# Work item:
Below is a listing from which only part is wanted; return exactly the lines from the one with "- Initializes the" up to and including the one with "Requires rust and".

# Data shown:
· · · · ·

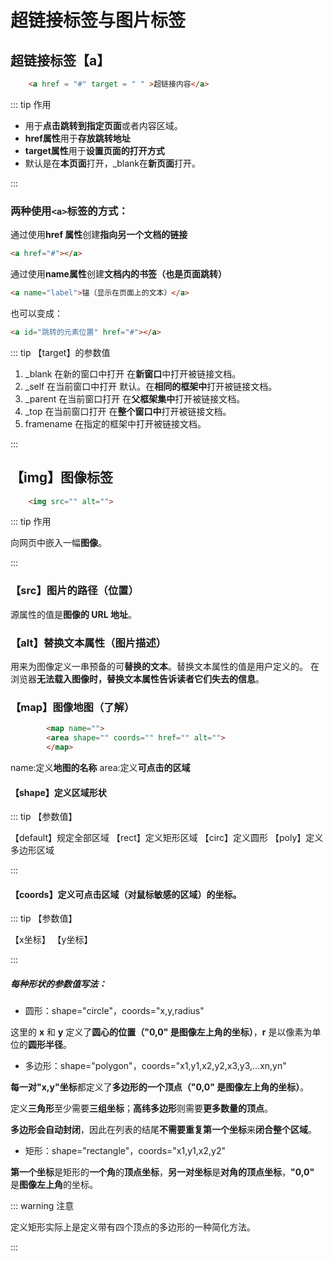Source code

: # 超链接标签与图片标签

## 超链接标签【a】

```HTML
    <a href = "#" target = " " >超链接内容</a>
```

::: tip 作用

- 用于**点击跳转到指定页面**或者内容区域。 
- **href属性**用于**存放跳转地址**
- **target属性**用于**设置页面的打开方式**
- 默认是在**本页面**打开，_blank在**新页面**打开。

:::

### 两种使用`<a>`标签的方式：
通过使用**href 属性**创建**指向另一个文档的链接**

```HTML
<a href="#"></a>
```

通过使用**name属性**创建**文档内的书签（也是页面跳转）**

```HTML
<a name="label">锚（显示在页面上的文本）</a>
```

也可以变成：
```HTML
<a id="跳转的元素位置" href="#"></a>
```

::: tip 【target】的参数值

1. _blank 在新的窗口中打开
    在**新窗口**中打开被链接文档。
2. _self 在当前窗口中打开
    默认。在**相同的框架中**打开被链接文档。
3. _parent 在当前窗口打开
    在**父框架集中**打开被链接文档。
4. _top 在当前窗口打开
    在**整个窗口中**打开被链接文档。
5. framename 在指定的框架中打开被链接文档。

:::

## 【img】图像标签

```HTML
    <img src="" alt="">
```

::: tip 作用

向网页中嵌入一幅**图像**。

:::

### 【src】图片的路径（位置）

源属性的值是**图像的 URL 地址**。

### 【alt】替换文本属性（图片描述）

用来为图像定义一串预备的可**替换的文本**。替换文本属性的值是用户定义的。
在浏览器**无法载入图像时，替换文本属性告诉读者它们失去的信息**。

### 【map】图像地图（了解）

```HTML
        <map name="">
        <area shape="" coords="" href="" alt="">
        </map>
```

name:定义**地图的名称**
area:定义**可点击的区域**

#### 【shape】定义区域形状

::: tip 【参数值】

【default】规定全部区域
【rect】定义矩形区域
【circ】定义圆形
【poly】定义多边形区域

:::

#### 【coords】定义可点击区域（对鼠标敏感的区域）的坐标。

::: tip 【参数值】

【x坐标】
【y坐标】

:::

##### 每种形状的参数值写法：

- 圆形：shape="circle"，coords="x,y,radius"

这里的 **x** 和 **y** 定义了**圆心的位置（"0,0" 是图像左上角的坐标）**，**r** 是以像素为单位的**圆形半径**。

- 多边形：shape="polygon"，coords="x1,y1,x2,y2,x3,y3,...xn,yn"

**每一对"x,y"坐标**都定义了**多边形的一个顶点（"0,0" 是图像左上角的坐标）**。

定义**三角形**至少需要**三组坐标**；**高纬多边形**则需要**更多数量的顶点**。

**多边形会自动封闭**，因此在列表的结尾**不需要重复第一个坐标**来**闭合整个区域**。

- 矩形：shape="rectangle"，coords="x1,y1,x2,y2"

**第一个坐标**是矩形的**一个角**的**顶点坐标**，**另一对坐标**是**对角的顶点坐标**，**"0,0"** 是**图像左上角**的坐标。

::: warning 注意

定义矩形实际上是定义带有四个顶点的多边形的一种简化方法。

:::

· · · · ·

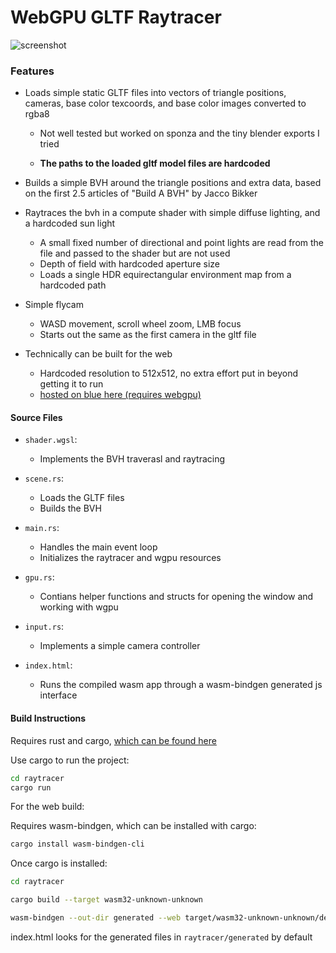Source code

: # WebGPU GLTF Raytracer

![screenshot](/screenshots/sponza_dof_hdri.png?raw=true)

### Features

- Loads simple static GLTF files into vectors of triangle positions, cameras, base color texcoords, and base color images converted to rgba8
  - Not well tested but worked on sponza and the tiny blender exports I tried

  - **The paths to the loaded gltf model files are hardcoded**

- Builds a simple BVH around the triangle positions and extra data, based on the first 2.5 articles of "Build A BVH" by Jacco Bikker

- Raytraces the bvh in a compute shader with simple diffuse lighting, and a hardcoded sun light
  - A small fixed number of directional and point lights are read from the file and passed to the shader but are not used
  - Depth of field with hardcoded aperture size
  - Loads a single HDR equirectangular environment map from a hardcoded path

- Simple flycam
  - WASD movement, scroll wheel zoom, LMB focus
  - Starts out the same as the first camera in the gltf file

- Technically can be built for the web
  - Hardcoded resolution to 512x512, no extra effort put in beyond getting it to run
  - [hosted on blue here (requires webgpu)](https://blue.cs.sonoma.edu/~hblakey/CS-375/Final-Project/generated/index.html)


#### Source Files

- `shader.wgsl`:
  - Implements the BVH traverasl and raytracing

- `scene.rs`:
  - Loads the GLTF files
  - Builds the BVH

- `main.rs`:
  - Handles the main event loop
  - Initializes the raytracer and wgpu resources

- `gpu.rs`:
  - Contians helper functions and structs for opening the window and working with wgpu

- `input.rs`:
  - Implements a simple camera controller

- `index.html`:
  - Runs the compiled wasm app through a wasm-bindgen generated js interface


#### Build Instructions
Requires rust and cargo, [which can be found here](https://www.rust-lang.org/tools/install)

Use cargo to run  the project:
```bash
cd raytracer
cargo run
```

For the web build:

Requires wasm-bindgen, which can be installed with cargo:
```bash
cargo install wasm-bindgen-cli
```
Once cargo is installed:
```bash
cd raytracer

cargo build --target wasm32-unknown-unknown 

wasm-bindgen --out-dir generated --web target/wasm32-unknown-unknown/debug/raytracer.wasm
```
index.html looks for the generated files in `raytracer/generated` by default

· · · · ·

# Result:
  - Initializes the raytracer and wgpu resources

- `gpu.rs`:
  - Contians helper functions and structs for opening the window and working with wgpu

- `input.rs`:
  - Implements a simple camera controller

- `index.html`:
  - Runs the compiled wasm app through a wasm-bindgen generated js interface


#### Build Instructions
Requires rust and cargo, [which can be found here](https://www.rust-lang.org/tools/install)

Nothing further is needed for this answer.